PROBLEM DETAILS :: All lines in the records below that hold "using" are to be shown.

Dataset entries
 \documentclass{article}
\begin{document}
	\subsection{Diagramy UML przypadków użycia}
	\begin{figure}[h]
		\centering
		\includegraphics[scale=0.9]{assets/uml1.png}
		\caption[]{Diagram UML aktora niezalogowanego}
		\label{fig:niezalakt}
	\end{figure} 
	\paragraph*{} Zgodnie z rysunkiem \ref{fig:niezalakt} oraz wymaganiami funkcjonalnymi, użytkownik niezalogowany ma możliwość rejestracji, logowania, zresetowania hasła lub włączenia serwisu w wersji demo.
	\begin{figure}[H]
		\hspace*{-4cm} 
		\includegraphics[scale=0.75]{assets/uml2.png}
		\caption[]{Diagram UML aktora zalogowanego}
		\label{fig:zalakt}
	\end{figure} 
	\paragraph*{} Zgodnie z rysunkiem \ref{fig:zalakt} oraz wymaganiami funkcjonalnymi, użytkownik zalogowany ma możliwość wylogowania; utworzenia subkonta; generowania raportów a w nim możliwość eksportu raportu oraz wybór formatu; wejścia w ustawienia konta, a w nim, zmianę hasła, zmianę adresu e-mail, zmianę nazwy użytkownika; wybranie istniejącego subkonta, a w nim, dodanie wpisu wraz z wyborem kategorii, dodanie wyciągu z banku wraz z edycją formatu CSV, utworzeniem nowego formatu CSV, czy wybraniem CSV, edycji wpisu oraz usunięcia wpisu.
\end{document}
...
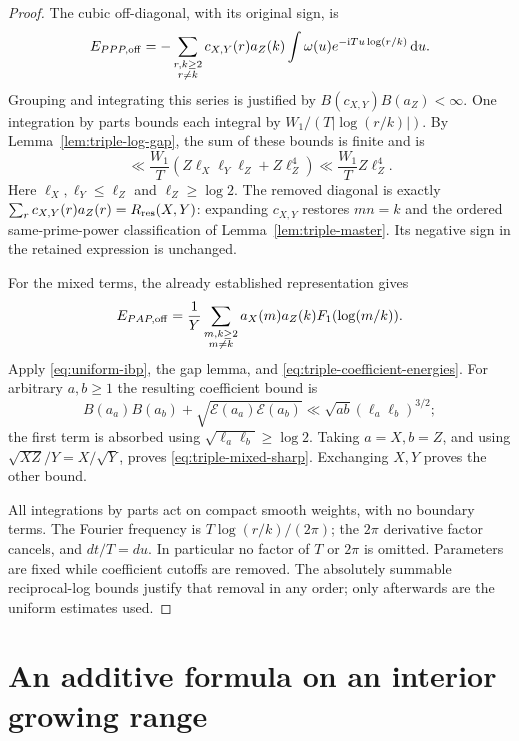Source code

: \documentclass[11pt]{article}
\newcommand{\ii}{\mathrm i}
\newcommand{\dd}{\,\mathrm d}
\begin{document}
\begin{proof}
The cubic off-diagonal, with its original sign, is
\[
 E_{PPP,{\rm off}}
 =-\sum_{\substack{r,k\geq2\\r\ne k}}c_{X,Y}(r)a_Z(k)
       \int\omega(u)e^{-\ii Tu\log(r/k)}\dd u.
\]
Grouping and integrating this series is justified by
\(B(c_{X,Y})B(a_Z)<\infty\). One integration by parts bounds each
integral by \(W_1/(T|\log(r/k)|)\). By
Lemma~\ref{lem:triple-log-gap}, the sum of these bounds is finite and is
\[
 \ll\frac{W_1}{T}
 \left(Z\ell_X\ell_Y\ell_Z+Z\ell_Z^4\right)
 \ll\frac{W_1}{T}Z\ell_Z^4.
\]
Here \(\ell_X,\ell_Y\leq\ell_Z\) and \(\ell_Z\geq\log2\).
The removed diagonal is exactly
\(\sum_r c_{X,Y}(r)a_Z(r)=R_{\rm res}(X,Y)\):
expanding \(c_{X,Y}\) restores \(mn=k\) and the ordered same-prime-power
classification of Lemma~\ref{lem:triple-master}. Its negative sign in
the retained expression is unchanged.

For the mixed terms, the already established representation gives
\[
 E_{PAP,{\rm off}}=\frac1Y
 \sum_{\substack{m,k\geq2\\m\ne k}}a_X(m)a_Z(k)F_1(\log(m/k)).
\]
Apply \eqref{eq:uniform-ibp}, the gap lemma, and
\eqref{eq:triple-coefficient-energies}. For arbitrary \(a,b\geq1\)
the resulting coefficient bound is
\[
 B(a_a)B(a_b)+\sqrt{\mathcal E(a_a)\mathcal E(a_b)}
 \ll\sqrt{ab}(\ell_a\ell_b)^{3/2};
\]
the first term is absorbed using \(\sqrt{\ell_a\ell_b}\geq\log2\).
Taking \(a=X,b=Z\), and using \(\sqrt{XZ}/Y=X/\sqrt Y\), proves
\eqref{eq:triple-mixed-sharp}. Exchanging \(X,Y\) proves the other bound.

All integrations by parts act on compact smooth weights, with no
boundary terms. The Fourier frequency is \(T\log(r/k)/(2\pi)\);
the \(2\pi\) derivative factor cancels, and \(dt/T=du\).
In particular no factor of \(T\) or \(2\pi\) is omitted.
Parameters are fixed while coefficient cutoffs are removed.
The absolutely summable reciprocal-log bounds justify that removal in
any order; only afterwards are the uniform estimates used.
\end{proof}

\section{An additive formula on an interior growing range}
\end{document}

ANSWER SECTION ::
the first term is absorbed using \(\sqrt{\ell_a\ell_b}\geq\log2\).
Taking \(a=X,b=Z\), and using \(\sqrt{XZ}/Y=X/\sqrt Y\), proves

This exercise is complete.